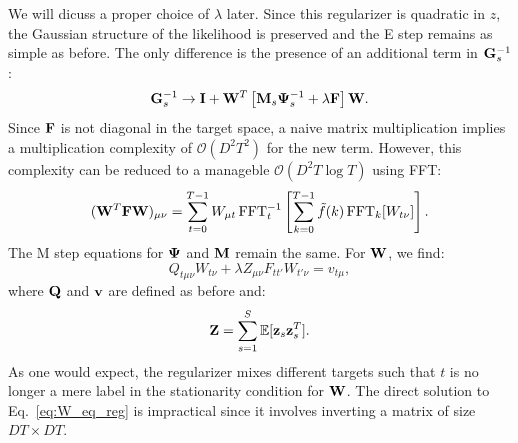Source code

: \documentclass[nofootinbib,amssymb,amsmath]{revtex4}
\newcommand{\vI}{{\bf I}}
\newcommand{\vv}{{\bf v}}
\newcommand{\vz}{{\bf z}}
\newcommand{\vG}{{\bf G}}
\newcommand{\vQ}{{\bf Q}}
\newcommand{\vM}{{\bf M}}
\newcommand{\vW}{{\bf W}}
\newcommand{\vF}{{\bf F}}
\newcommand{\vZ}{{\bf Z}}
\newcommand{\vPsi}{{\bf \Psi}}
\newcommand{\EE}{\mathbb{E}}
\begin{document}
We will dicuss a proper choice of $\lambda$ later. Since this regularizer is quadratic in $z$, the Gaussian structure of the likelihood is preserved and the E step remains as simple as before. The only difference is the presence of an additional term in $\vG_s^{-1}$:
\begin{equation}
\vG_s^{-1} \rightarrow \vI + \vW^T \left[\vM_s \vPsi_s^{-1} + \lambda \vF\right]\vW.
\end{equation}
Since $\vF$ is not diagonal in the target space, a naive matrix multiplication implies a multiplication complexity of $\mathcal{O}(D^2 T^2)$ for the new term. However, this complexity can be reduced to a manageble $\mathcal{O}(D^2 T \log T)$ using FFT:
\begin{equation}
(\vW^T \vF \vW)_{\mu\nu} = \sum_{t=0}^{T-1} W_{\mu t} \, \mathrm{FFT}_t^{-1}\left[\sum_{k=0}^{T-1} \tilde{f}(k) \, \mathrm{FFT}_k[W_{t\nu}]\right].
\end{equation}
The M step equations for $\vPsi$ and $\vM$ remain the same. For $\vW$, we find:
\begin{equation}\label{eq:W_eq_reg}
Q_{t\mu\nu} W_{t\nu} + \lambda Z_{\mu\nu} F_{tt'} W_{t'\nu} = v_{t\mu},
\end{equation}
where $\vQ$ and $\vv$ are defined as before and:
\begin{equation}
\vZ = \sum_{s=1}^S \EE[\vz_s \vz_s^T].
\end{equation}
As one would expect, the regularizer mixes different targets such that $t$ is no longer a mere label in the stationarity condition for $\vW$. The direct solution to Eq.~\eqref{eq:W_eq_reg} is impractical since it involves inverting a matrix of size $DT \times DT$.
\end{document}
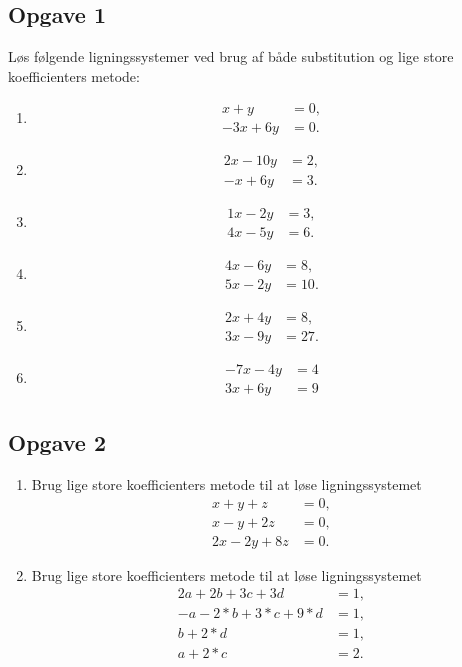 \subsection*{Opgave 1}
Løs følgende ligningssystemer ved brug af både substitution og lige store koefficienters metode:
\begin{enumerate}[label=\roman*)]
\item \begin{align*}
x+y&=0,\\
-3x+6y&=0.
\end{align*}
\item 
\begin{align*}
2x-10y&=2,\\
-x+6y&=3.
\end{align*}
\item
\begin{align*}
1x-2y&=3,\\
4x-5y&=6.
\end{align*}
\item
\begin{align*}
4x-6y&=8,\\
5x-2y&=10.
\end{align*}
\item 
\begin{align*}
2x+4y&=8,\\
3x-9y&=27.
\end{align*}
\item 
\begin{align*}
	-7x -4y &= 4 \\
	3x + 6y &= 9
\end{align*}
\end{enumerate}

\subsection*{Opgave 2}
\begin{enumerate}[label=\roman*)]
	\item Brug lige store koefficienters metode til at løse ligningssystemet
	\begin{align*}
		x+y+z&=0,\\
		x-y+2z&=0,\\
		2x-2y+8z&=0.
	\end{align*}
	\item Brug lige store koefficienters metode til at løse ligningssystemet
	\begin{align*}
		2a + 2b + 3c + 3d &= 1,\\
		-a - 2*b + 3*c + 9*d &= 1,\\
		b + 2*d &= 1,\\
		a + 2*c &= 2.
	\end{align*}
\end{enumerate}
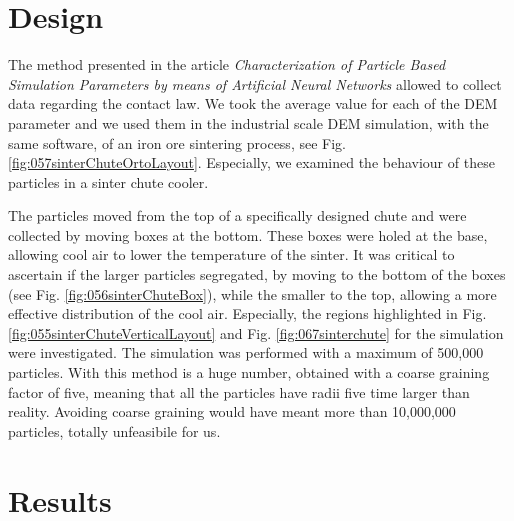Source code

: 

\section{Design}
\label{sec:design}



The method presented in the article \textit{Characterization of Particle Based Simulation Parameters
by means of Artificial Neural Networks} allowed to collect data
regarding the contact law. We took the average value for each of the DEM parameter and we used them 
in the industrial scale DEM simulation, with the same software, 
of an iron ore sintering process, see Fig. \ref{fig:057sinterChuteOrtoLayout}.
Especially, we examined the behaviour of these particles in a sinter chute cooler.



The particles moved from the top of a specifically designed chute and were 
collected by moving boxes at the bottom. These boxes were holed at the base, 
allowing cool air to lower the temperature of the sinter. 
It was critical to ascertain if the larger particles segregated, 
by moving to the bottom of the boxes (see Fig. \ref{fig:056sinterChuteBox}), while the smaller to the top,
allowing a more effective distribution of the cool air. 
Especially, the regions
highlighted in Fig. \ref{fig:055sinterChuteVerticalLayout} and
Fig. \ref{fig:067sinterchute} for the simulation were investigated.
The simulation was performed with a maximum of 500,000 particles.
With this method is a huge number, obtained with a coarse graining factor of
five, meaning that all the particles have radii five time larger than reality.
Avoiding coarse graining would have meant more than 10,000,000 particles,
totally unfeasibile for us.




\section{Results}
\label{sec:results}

··········

Could you copy each line above exactly as written, minus any pictures?

*SOLVED EXERCISE*.
Source code

: \documentclass[nofootinbib,amssymb,amsmath]{revtex4}
\newcommand{\vI}{{\bf I}}
\newcommand{\vv}{{\bf v}}
\newcommand{\vz}{{\bf z}}
\newcommand{\vG}{{\bf G}}
\newcommand{\vQ}{{\bf Q}}
\newcommand{\vM}{{\bf M}}
\newcommand{\vW}{{\bf W}}
\newcommand{\vF}{{\bf F}}
\newcommand{\vZ}{{\bf Z}}
\newcommand{\vPsi}{{\bf \Psi}}
\newcommand{\EE}{\mathbb{E}}
\begin{document}
We will dicuss a proper choice of $\lambda$ later. Since this regularizer is quadratic in $z$, the Gaussian structure of the likelihood is preserved and the E step remains as simple as before. The only difference is the presence of an additional term in $\vG_s^{-1}$:
\begin{equation}
\vG_s^{-1} \rightarrow \vI + \vW^T \left[\vM_s \vPsi_s^{-1} + \lambda \vF\right]\vW.
\end{equation}
Since $\vF$ is not diagonal in the target space, a naive matrix multiplication implies a multiplication complexity of $\mathcal{O}(D^2 T^2)$ for the new term. However, this complexity can be reduced to a manageble $\mathcal{O}(D^2 T \log T)$ using FFT:
\begin{equation}
(\vW^T \vF \vW)_{\mu\nu} = \sum_{t=0}^{T-1} W_{\mu t} \, \mathrm{FFT}_t^{-1}\left[\sum_{k=0}^{T-1} \tilde{f}(k) \, \mathrm{FFT}_k[W_{t\nu}]\right].
\end{equation}
The M step equations for $\vPsi$ and $\vM$ remain the same. For $\vW$, we find:
\begin{equation}\label{eq:W_eq_reg}
Q_{t\mu\nu} W_{t\nu} + \lambda Z_{\mu\nu} F_{tt'} W_{t'\nu} = v_{t\mu},
\end{equation}
where $\vQ$ and $\vv$ are defined as before and:
\begin{equation}
\vZ = \sum_{s=1}^S \EE[\vz_s \vz_s^T].
\end{equation}
As one would expect, the regularizer mixes different targets such that $t$ is no longer a mere label in the stationarity condition for $\vW$. The direct solution to Eq.~\eqref{eq:W_eq_reg} is impractical since it involves inverting a matrix of size $DT \times DT$.
\end{document}
 \subsection*{Opgave 1}
Løs følgende ligningssystemer ved brug af både substitution og lige store koefficienters metode:
\begin{enumerate}[label=\roman*)]
\item \begin{align*}
x+y&=0,\\
-3x+6y&=0.
\end{align*}
\item 
\begin{align*}
2x-10y&=2,\\
-x+6y&=3.
\end{align*}
\item
\begin{align*}
1x-2y&=3,\\
4x-5y&=6.
\end{align*}
\item
\begin{align*}
4x-6y&=8,\\
5x-2y&=10.
\end{align*}
\item 
\begin{align*}
2x+4y&=8,\\
3x-9y&=27.
\end{align*}
\item 
\begin{align*}
	-7x -4y &= 4 \\
	3x + 6y &= 9
\end{align*}
\end{enumerate}

\subsection*{Opgave 2}
\begin{enumerate}[label=\roman*)]
	\item Brug lige store koefficienters metode til at løse ligningssystemet
	\begin{align*}
		x+y+z&=0,\\
		x-y+2z&=0,\\
		2x-2y+8z&=0.
	\end{align*}
	\item Brug lige store koefficienters metode til at løse ligningssystemet
	\begin{align*}
		2a + 2b + 3c + 3d &= 1,\\
		-a - 2*b + 3*c + 9*d &= 1,\\
		b + 2*d &= 1,\\
		a + 2*c &= 2.
	\end{align*}
\end{enumerate}
Source code

: 

\section{Design}
\label{sec:design}



The method presented in the article \textit{Characterization of Particle Based Simulation Parameters
by means of Artificial Neural Networks} allowed to collect data
regarding the contact law. We took the average value for each of the DEM parameter and we used them 
in the industrial scale DEM simulation, with the same software, 
of an iron ore sintering process, see Fig. \ref{fig:057sinterChuteOrtoLayout}.
Especially, we examined the behaviour of these particles in a sinter chute cooler.



The particles moved from the top of a specifically designed chute and were 
collected by moving boxes at the bottom. These boxes were holed at the base, 
allowing cool air to lower the temperature of the sinter. 
It was critical to ascertain if the larger particles segregated, 
by moving to the bottom of the boxes (see Fig. \ref{fig:056sinterChuteBox}), while the smaller to the top,
allowing a more effective distribution of the cool air. 
Especially, the regions
highlighted in Fig. \ref{fig:055sinterChuteVerticalLayout} and
Fig. \ref{fig:067sinterchute} for the simulation were investigated.
The simulation was performed with a maximum of 500,000 particles.
With this method is a huge number, obtained with a coarse graining factor of
five, meaning that all the particles have radii five time larger than reality.
Avoiding coarse graining would have meant more than 10,000,000 particles,
totally unfeasibile for us.




\section{Results}
\label{sec:results}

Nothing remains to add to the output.